──────── DATASET ────────

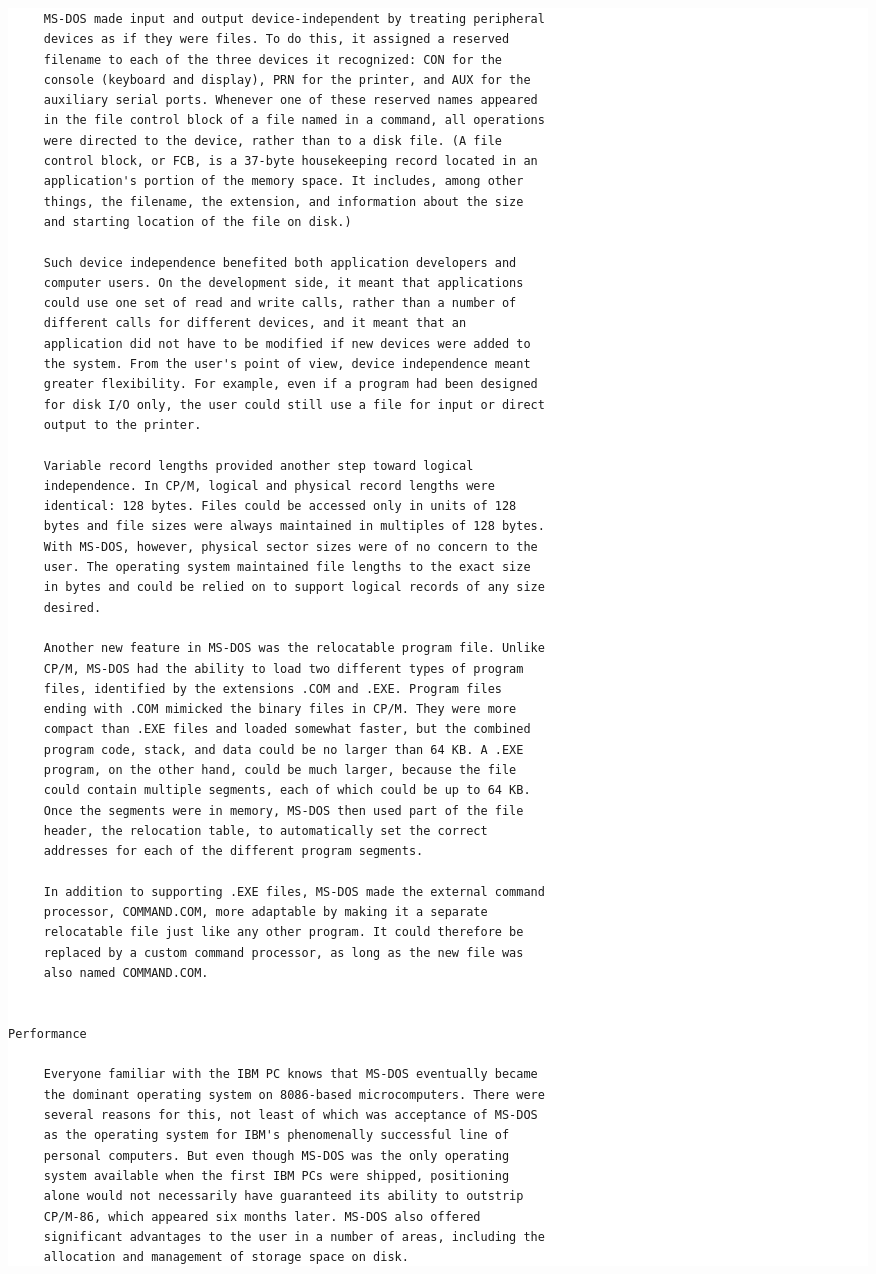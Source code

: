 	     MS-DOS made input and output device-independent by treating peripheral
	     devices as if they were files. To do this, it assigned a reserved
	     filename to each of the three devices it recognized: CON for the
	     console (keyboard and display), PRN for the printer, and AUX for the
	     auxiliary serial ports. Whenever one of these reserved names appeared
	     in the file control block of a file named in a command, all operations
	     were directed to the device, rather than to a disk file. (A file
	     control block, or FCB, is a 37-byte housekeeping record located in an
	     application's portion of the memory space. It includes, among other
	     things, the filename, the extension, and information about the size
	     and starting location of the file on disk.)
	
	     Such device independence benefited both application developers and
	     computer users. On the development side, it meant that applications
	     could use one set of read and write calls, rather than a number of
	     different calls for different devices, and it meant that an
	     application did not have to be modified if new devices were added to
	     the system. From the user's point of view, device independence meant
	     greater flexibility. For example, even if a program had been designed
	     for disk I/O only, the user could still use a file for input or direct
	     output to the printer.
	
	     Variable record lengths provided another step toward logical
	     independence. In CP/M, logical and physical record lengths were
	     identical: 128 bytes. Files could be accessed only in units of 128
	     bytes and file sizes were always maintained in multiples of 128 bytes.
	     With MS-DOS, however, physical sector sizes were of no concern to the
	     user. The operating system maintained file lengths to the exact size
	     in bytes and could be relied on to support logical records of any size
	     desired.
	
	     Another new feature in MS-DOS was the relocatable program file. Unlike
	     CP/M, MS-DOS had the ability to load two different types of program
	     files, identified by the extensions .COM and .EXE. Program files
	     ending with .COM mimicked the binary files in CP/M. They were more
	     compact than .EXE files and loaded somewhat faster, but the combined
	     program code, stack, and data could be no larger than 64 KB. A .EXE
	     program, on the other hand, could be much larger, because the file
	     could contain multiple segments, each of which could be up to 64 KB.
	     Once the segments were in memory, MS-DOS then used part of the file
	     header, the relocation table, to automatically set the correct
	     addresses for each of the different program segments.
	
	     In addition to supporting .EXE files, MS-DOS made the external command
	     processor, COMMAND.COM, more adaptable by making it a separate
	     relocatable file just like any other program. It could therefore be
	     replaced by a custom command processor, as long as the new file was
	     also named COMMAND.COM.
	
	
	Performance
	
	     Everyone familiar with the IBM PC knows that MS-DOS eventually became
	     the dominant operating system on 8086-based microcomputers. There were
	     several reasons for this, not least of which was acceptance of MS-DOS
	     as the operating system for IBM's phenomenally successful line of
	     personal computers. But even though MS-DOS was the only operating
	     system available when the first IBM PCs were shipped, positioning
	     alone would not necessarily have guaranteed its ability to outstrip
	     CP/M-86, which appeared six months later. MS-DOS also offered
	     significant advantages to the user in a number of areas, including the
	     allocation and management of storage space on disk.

────────

=== DESCRIPTION OF THE TASK ===
Go through the records above and, whenever a line includes the word "reserved", copy it.

=== RESPONSE BOX ===
	     devices as if they were files. To do this, it assigned a reserved
	     auxiliary serial ports. Whenever one of these reserved names appeared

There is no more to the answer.